Acknowledging that the data from an Internet-based study has its obvious limitations, Cravens and her fellow researchers believe that the results have important clinical implications. Perhaps it’s time for couples therapists to expand their understanding of marital infidelity to this new variant on an old theme. The differences, and similarities, with other forms of cheating need to be understood and perhaps new models even created to understand this technological variant on a universal human theme.

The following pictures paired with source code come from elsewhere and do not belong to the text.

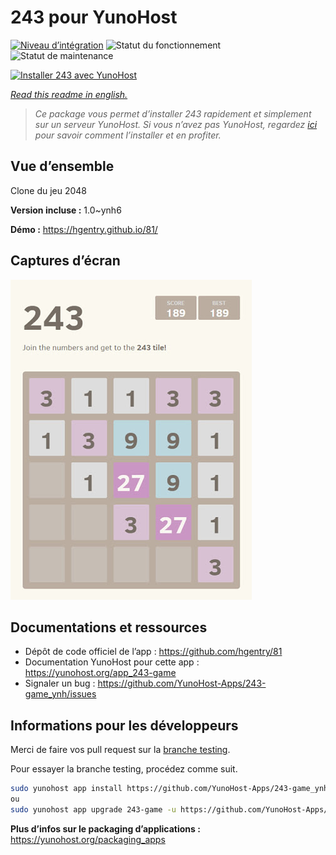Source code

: <!--
N.B.: This README was automatically generated by https://github.com/YunoHost/apps/tree/master/tools/README-generator
It shall NOT be edited by hand.
-->

# 243 pour YunoHost

[![Niveau d’intégration](https://dash.yunohost.org/integration/243-game.svg)](https://dash.yunohost.org/appci/app/243-game) ![Statut du fonctionnement](https://ci-apps.yunohost.org/ci/badges/243-game.status.svg) ![Statut de maintenance](https://ci-apps.yunohost.org/ci/badges/243-game.maintain.svg)

[![Installer 243 avec YunoHost](https://install-app.yunohost.org/install-with-yunohost.svg)](https://install-app.yunohost.org/?app=243-game)

*[Read this readme in english.](./README.md)*

> *Ce package vous permet d’installer 243 rapidement et simplement sur un serveur YunoHost.
Si vous n’avez pas YunoHost, regardez [ici](https://yunohost.org/#/install) pour savoir comment l’installer et en profiter.*

## Vue d’ensemble

Clone du jeu 2048


**Version incluse :** 1.0~ynh6

**Démo :** https://hgentry.github.io/81/

## Captures d’écran

![Capture d’écran de 243](./doc/screenshots/Screenshot-243.jpg)

## Documentations et ressources

* Dépôt de code officiel de l’app : <https://github.com/hgentry/81>
* Documentation YunoHost pour cette app : <https://yunohost.org/app_243-game>
* Signaler un bug : <https://github.com/YunoHost-Apps/243-game_ynh/issues>

## Informations pour les développeurs

Merci de faire vos pull request sur la [branche testing](https://github.com/YunoHost-Apps/243-game_ynh/tree/testing).

Pour essayer la branche testing, procédez comme suit.

``` bash
sudo yunohost app install https://github.com/YunoHost-Apps/243-game_ynh/tree/testing --debug
ou
sudo yunohost app upgrade 243-game -u https://github.com/YunoHost-Apps/243-game_ynh/tree/testing --debug
```

**Plus d’infos sur le packaging d’applications :** <https://yunohost.org/packaging_apps>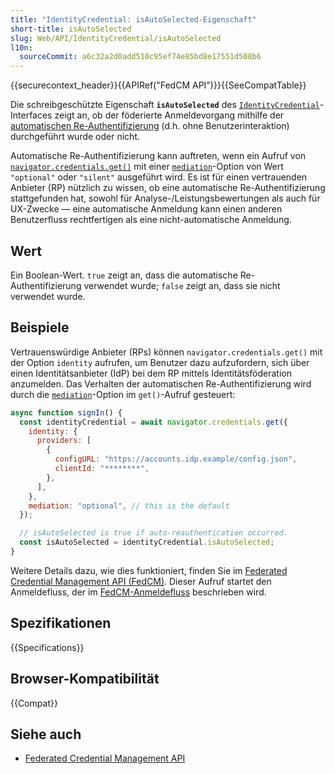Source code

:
 ```yaml
---
title: "IdentityCredential: isAutoSelected-Eigenschaft"
short-title: isAutoSelected
slug: Web/API/IdentityCredential/isAutoSelected
l10n:
  sourceCommit: a6c32a2d0add510c95ef74e85bd8e17551d508b6
---
```


{{securecontext_header}}{{APIRef("FedCM API")}}{{SeeCompatTable}}

Die schreibgeschützte Eigenschaft **`isAutoSelected`** des [`IdentityCredential`](/de/docs/Web/API/IdentityCredential)-Interfaces zeigt an, ob der föderierte Anmeldevorgang mithilfe der [automatischen Re-Authentifizierung](/de/docs/Web/API/FedCM_API/RP_sign-in#auto-reauthentication) (d.h. ohne Benutzerinteraktion) durchgeführt wurde oder nicht.

Automatische Re-Authentifizierung kann auftreten, wenn ein Aufruf von [`navigator.credentials.get()`](/de/docs/Web/API/CredentialsContainer/get) mit einer [`mediation`](/de/docs/Web/API/CredentialsContainer/get#mediation)-Option von Wert `"optional"` oder `"silent"` ausgeführt wird. Es ist für einen vertrauenden Anbieter (RP) nützlich zu wissen, ob eine automatische Re-Authentifizierung stattgefunden hat, sowohl für Analyse-/Leistungsbewertungen als auch für UX-Zwecke — eine automatische Anmeldung kann einen anderen Benutzerfluss rechtfertigen als eine nicht-automatische Anmeldung.

## Wert

Ein Boolean-Wert. `true` zeigt an, dass die automatische Re-Authentifizierung verwendet wurde; `false` zeigt an, dass sie nicht verwendet wurde.

## Beispiele

Vertrauenswürdige Anbieter (RPs) können `navigator.credentials.get()` mit der Option `identity` aufrufen, um Benutzer dazu aufzufordern, sich über einen Identitätsanbieter (IdP) bei dem RP mittels Identitätsföderation anzumelden. Das Verhalten der automatischen Re-Authentifizierung wird durch die [`mediation`](/de/docs/Web/API/CredentialsContainer/get#mediation)-Option im `get()`-Aufruf gesteuert:

```js
async function signIn() {
  const identityCredential = await navigator.credentials.get({
    identity: {
      providers: [
        {
          configURL: "https://accounts.idp.example/config.json",
          clientId: "********",
        },
      ],
    },
    mediation: "optional", // this is the default
  });

  // isAutoSelected is true if auto-reauthentication occurred.
  const isAutoSelected = identityCredential.isAutoSelected;
}
```

Weitere Details dazu, wie dies funktioniert, finden Sie im [Federated Credential Management API (FedCM)](/de/docs/Web/API/FedCM_API). Dieser Aufruf startet den Anmeldefluss, der im [FedCM-Anmeldefluss](/de/docs/Web/API/FedCM_API/RP_sign-in#fedcm_sign-in_flow) beschrieben wird.

## Spezifikationen

{{Specifications}}

## Browser-Kompatibilität

{{Compat}}

## Siehe auch

- [Federated Credential Management API](https://privacysandbox.google.com/cookies/fedcm)
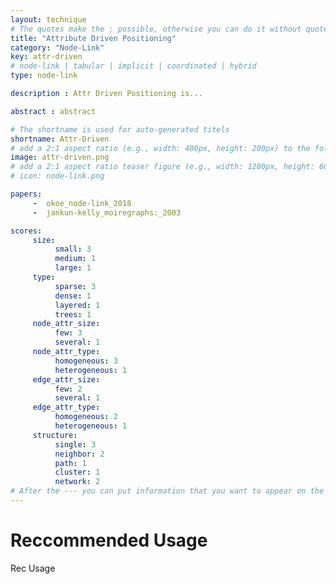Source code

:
 ```yaml
---
layout: technique
# The quotes make the : possible, otherwise you can do it without quotes
title: "Attribute Driven Positioning"
category: "Node-Link"
key: attr-driven
# node-link | tabular | implicit | coordinated | hybrid 
type: node-link

description : Attr Driven Positioning is...

abstract : abstract

# The shortname is used for auto-generated titels
shortname: Attr-Driven
# add a 2:1 aspect ratio (e.g., width: 400px, height: 200px) to the folder /assets/images/papers/
image: attr-driven.png
# add a 2:1 aspect ratio teaser figure (e.g., width: 1200px, height: 600px) to the folder /assets/images/papers/
# icon: node-link.png

papers:
     -  okoe_node-link_2018
     -  jankun-kelly_moiregraphs:_2003

scores:
     size: 
          small: 3
          medium: 1
          large: 1
     type: 
          sparse: 3
          dense: 1
          layered: 1
          trees: 1
     node_attr_size: 
          few: 3
          several: 1
     node_attr_type: 
          homogeneous: 3
          heterogeneous: 1
     edge_attr_size: 
          few: 2
          several: 1
     edge_attr_type: 
          homogeneous: 2
          heterogeneous: 1
     structure: 
          single: 3
          neighbor: 2
          path: 1
          cluster: 1
          network: 2
# After the --- you can put information that you want to appear on the website using markdown formatting or HTML. A good example are acknowledgements, extra references, an erratum, etc.
---
```


# Reccommended Usage

Rec Usage

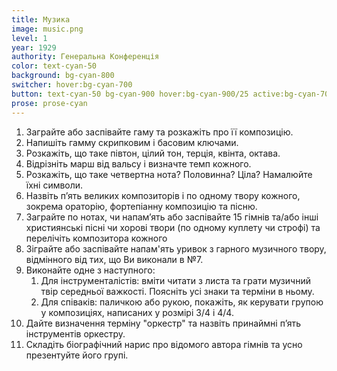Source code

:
 ```yaml
---
title: Музика
image: music.png
level: 1
year: 1929
authority: Генеральна Конференція
color: text-cyan-50
background: bg-cyan-800
switcher: hover:bg-cyan-700
button: text-cyan-50 bg-cyan-900 hover:bg-cyan-900/25 active:bg-cyan-700
prose: prose-cyan
---
```


1. Заграйте або заспівайте гаму та розкажіть про її композицію.
2. Напишіть гамму скрипковим і басовим ключами.
3. Розкажіть, що таке півтон, цілий тон, терція, квінта, октава.
4. Відрізніть марш від вальсу і визначте темп кожного.
5. Розкажіть, що таке четвертна нота? Половинна? Ціла? Намалюйте їхні символи.
6. Назвіть п’ять великих композиторів і по одному твору кожного, зокрема ораторію, фортепіанну композицію та пісню.
7. Заграйте по нотах, чи напамʼять або заспівайте 15 гімнів та/або інші християнські пісні чи хорові твори (по одному куплету чи строфі) та перелічіть композитора кожного
8. Зіграйте або заспівайте напам'ять уривок з гарного музичного твору, відмінного від тих, що Ви виконали в №7.
9. Виконайте одне з наступного:
   1. Для інструменталістів: вміти читати з листа та грати музичний твір середньої важкості. Поясніть усі знаки та терміни в ньому.
   2. Для співаків: паличкою або рукою, покажіть, як керувати групою у композиціях, написаних у розмірі 3/4 і 4/4.
10. Дайте визначення терміну "оркестр" та назвіть принаймні п’ять інструментів оркестру.
11. Складіть біографічний нарис про відомого автора гімнів та усно презентуйте його групі.
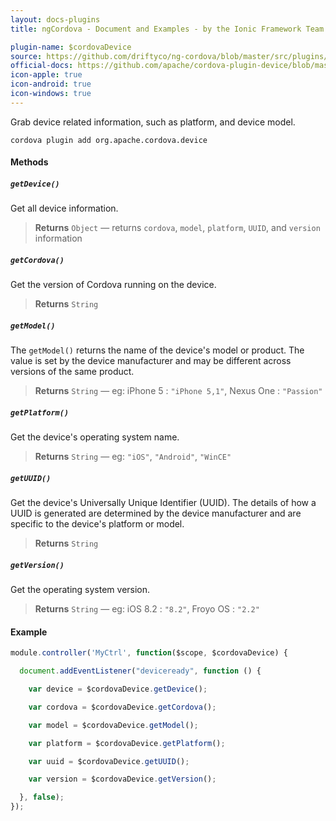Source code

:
 ```yaml
---
layout: docs-plugins
title: ngCordova - Document and Examples - by the Ionic Framework Team

plugin-name: $cordovaDevice
source: https://github.com/driftyco/ng-cordova/blob/master/src/plugins/device.js
official-docs: https://github.com/apache/cordova-plugin-device/blob/master/doc/index.md
icon-apple: true
icon-android: true
icon-windows: true
---
```


Grab device related information, such as platform, and device model.

```
cordova plugin add org.apache.cordova.device
```

#### Methods

##### `getDevice()`
Get all device information.

> **Returns**  `Object`  —  returns `cordova`, `model`, `platform`, `UUID`, and `version` information


##### `getCordova()`
Get the version of Cordova running on the device.

> **Returns**  `String`


##### `getModel()`
The `getModel()` returns the name of the device's model or product. The value is set by the device manufacturer and may be different across versions of the same product.

> **Returns**  `String`  —  eg: iPhone 5 : `"iPhone 5,1"`, Nexus One : `"Passion"`


##### `getPlatform()`
Get the device's operating system name.

> **Returns**  `String`  —  eg: `"iOS"`, `"Android"`, `"WinCE"`


##### `getUUID()`
Get the device's Universally Unique Identifier (UUID). The details of how a UUID is generated are determined by the device manufacturer and are specific to the device's platform or model.

> **Returns**  `String`


##### `getVersion()`
Get the operating system version.

> **Returns**  `String`  —  eg: iOS 8.2 : `"8.2"`, Froyo OS : `"2.2"`


#### Example

```javascript
module.controller('MyCtrl', function($scope, $cordovaDevice) {

  document.addEventListener("deviceready", function () {

    var device = $cordovaDevice.getDevice();

    var cordova = $cordovaDevice.getCordova();

    var model = $cordovaDevice.getModel();

    var platform = $cordovaDevice.getPlatform();

    var uuid = $cordovaDevice.getUUID();

    var version = $cordovaDevice.getVersion();

  }, false);
});
```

If you’ve been a victim of Facebook cheating, this research has important implications for you. We’ve seen that people going through this process experience a range of thoughts and emotions. Being indecisive about what to do, feeling hurt and angry, wanting revenge, or even being ready to accept and try to move on- all are perfectly normal reactions.
Just because the cheating takes place online doesn’t mean it’s any less painful. Fortunately, like other forms of infidelity, people can and do find ways to move on and find fulfillment in new, or reinvented old, relationships.